Let's Make Comparisons

Some weird stuff from a discussion of neoliberalism in the Los Angeles Review Of Books. (I'm not going to get much into the content of neoliberalism itself--the word, like neocon, might have been useful once but is now pointless):

Discussions of neoliberalism, on both the left and the right, suffer from what Paul Krugman and others have called “zombie” ideas. These are economic concepts that have been long discredited, but continue to shamble on. On the right, a central zombie idea is that reduced state regulation of markets leads to sustainable economic growth. If you believe this, then the rise of neoliberalism is a no-brainer. Neoliberalism is simply the economic philosophy that works. But why should anyone believe this? The idea that unleashing free markets then leads to good economic times should never have survived the Great Depression, and should surely be killed for good by the Great Recession and its aftermath.

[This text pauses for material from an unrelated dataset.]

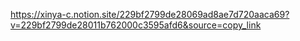 https://xinya-c.notion.site/229bf2799de28069ad8ae7d720aaca69?v=229bf2799de28011b762000c3595afd6&source=copy_link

Meanwhile, a new generation of leftist economists has discovered that their progressive brethren suffer from a zombie idea of their own. Mike Beggs, for example, has recently argued that the Marxist economics many on the left continue to find attractive has a fatal flaw. Marx believed in the labor theory of value, the idea that a commodity’s value is equal to the labor that goes into it. Generations of Marxist thinkers have built on this foundation to form a picture of the way the world’s economy works. Thinkers like David Harvey have used this theory to create a sophisticated explanation of neoliberalism as the natural response of capital to changing conditions. If you subscribe to Harvey’s Marxist theory, then the rise of neoliberalism is, again, a no-brainer. But as Beggs points out, the concept underlying theories like Harvey’s was decisively disproved over a century ago, and no one has ever come up with a persuasive defense.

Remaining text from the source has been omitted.